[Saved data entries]
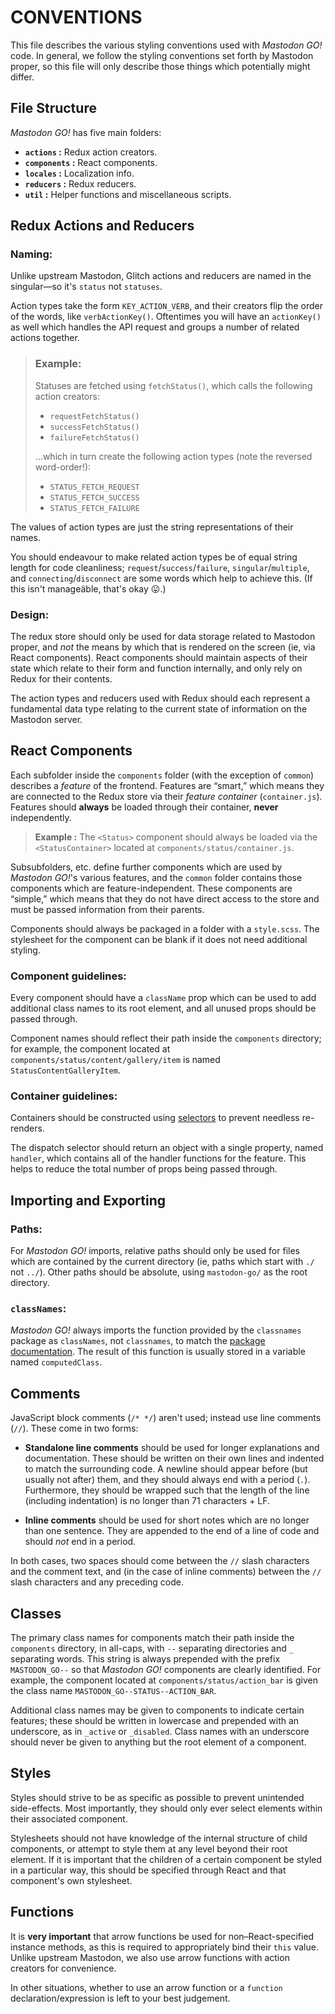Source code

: #  CONVENTIONS  #

This file describes the various styling conventions used with _Mastodon GO!_ code.
In general, we follow the styling conventions set forth by Mastodon proper, so this file will only describe those things which potentially might differ.

##  File Structure  ##

_Mastodon GO!_ has five main folders:

 -  __`actions` :__ Redux action creators.
 -  __`components` :__ React components.
 -  __`locales` :__ Localization info.
 -  __`reducers` :__ Redux reducers.
 -  __`util` :__ Helper functions and miscellaneous scripts.

##  Redux Actions and Reducers  ##

###  Naming:

Unlike upstream Mastodon, Glitch actions and reducers are named in the singular—so it's `status` not `statuses`.

Action types take the form `KEY_ACTION_VERB`, and their creators flip the order of the words, like `verbActionKey()`.
Oftentimes you will have an `actionKey()` as well which handles the API request and groups a number of related actions together.

>   ###  Example:
>
>   Statuses are fetched using `fetchStatus()`, which calls the following action creators:
>
>   - `requestFetchStatus()`
>   - `successFetchStatus()`
>   - `failureFetchStatus()`
>
>   …which in turn create the following action types (note the reversed word-order!):
>
>   - `STATUS_FETCH_REQUEST`
>   - `STATUS_FETCH_SUCCESS`
>   - `STATUS_FETCH_FAILURE`
>

The values of action types are just the string representations of their names.

You should endeavour to make related action types be of equal string length for code cleanliness; `request`/`success`/`failure`, `singular`/`multiple`, and `connecting`/`disconnect` are some words which help to achieve this.
(If this isn't manageäble, that's okay 😛.)

###  Design:

The redux store should only be used for data storage related to Mastodon proper, and *not* the means by which that is rendered on the screen (ie, via React components).
React components should maintain aspects of their state which relate to their form and function internally, and only rely on Redux for their contents.

The action types and reducers used with Redux should each represent a fundamental data type relating to the current state of information on the Mastodon server.

##  React Components  ##

Each subfolder inside the `components` folder (with the exception of `common`) describes a _feature_ of the frontend.
Features are “smart,” which means they are connected to the Redux store via their _feature container_ (`container.js`).
Features should **always** be loaded through their container, **never** independently.

>   __Example :__
>   The `<Status>` component should always be loaded via the `<StatusContainer>` located at `components/status/container.js`.

Subsubfolders, etc. define further components which are used by _Mastodon GO!_'s various features, and the `common` folder contains those components which are feature-independent.
These components are “simple,” which means that they do not have direct access to the store and must be passed information from their parents.

Components should always be packaged in a folder with a `style.scss`.
The stylesheet for the component can be blank if it does not need additional styling.

###  Component guidelines:

Every component should have a `className` prop which can be used to add additional class names to its root element, and all unused props should be passed through.

Component names should reflect their path inside the `components` directory; for example, the component located at `components/status/content/gallery/item` is named `StatusContentGalleryItem`.

###  Container guidelines:

Containers should be constructed using [selectors](https://github.com/reactjs/reselect) to prevent needless re-renders.

The dispatch selector should return an object with a single property, named `handler`, which contains all of the handler functions for the feature.
This helps to reduce the total number of props being passed through.

##  Importing and Exporting  ##

###  Paths:

For _Mastodon GO!_ imports, relative paths should only be used for files which are contained by the current directory (ie, paths which start with `./` not `../`).
Other paths should be absolute, using `mastodon-go/` as the root directory.

###  `classNames`:

_Mastodon GO!_ always imports the function provided by the `classnames` package as `classNames`, not `classnames`, to match the [package](https://github.com/JedWatson/classnames) [documentation](https://github.com/andyyou/classnames-rails).
The result of this function is usually stored in a variable named `computedClass`.

##  Comments  ##

JavaScript block comments (`/* */`) aren't used; instead use line comments (`//`).
These come in two forms:

 -  __Standalone line comments__ should be used for longer explanations and documentation.
    These should be written on their own lines and indented to match the surrounding code.
    A newline should appear before (but usually not after) them, and they should always end with a period (`.`).
    Furthermore, they should be wrapped such that the length of the line (including indentation) is no longer than 71 characters + LF.

 -  __Inline comments__ should be used for short notes which are no longer than one sentence.
    They are appended to the end of a line of code and should *not* end in a period.

In both cases, two spaces should come between the `//` slash characters and the comment text, and (in the case of inline comments) between the `//` slash characters and any preceding code.

##  Classes  ##

The primary class names for components match their path inside the `components` directory, in all-caps, with `--` separating directories and `_` separating words.
This string is always prepended with the prefix `MASTODON_GO--` so that _Mastodon GO!_ components are clearly identified.
For example, the component located at `components/status/action_bar` is given the class name `MASTODON_GO--STATUS--ACTION_BAR`.

Additional class names may be given to components to indicate certain features; these should be written in lowercase and prepended with an underscore, as in `_active` or `_disabled`.
Class names with an underscore should never be given to anything but the root element of a component.

##  Styles  ##

Styles should strive to be as specific as possible to prevent unintended side-effects.
Most importantly, they should only ever select elements within their associated component.

Stylesheets should not have knowledge of the internal structure of child components, or attempt to style them at any level beyond their root element.
If it is important that the children of a certain component be styled in a particular way, this should be specified through React and that component's own stylesheet.

##  Functions  ##

It is **very important** that arrow functions be used for non–React-specified instance methods, as this is required to appropriately bind their `this` value.
Unlike upstream Mastodon, we also use arrow functions with action creators for convenience.

In other situations, whether to use an arrow function or a `function` declaration/expression is left to your best judgement.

> **WHAT THE TASK ASKS**: Whenever a line of the records holds the string "imports", pick it out and copy it.

> **SOLVED EXERCISE**:
For _Mastodon GO!_ imports, relative paths should only be used for files which are contained by the current directory (ie, paths which start with `./` not `../`).
_Mastodon GO!_ always imports the function provided by the `classnames` package as `classNames`, not `classnames`, to match the [package](https://github.com/JedWatson/classnames) [documentation](https://github.com/andyyou/classnames-rails).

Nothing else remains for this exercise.